-- TASK TO COMPLETE --
In the entries below, every line with the string "cite" is to be reported.

-- RECORDS SUPPLIED --
--

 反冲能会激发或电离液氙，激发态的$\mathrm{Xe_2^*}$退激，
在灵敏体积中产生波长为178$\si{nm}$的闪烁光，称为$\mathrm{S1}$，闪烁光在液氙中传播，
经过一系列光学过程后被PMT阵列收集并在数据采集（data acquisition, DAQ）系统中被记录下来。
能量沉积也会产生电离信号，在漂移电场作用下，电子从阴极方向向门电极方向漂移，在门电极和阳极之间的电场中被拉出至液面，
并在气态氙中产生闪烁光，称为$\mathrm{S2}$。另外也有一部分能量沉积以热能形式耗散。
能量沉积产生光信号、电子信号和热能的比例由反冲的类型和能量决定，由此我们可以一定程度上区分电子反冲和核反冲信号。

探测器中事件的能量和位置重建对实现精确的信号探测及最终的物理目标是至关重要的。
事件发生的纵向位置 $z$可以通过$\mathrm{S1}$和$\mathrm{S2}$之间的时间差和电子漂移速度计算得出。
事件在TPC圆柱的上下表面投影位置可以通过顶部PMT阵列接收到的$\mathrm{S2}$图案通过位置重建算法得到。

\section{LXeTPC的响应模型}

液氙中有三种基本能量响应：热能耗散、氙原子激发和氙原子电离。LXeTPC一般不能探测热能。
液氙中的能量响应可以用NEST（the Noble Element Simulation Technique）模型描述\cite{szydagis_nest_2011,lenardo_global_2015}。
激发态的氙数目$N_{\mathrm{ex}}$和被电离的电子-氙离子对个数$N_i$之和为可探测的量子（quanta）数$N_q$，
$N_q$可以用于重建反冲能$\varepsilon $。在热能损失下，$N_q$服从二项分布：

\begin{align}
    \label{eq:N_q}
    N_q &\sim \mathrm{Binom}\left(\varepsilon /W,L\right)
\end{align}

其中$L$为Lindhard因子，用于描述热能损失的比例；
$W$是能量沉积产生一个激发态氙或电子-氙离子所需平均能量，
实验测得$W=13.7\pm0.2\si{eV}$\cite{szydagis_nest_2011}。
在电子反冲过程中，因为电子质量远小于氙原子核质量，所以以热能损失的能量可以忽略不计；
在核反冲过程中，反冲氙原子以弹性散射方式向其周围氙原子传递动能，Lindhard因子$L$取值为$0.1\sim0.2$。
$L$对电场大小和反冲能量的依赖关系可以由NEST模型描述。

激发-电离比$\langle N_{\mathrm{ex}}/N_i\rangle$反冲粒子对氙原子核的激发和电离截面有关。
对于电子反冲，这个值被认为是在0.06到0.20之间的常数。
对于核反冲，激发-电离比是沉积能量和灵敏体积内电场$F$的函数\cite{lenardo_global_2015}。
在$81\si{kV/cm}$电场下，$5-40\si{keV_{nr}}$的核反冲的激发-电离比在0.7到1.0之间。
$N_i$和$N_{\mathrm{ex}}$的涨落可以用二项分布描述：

--

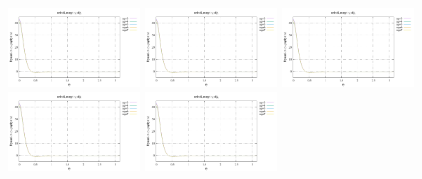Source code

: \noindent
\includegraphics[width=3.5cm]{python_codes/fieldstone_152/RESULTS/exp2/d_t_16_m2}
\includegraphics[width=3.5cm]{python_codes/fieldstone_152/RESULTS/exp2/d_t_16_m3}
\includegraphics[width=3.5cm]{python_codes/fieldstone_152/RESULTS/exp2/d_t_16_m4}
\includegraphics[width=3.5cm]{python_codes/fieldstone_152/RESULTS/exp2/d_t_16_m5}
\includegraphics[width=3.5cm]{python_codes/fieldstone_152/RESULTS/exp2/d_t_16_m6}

--

-- THE COMPLETED TASK --
液氙中的能量响应可以用NEST（the Noble Element Simulation Technique）模型描述\cite{szydagis_nest_2011,lenardo_global_2015}。
实验测得$W=13.7\pm0.2\si{eV}$\cite{szydagis_nest_2011}。
对于核反冲，激发-电离比是沉积能量和灵敏体积内电场$F$的函数\cite{lenardo_global_2015}。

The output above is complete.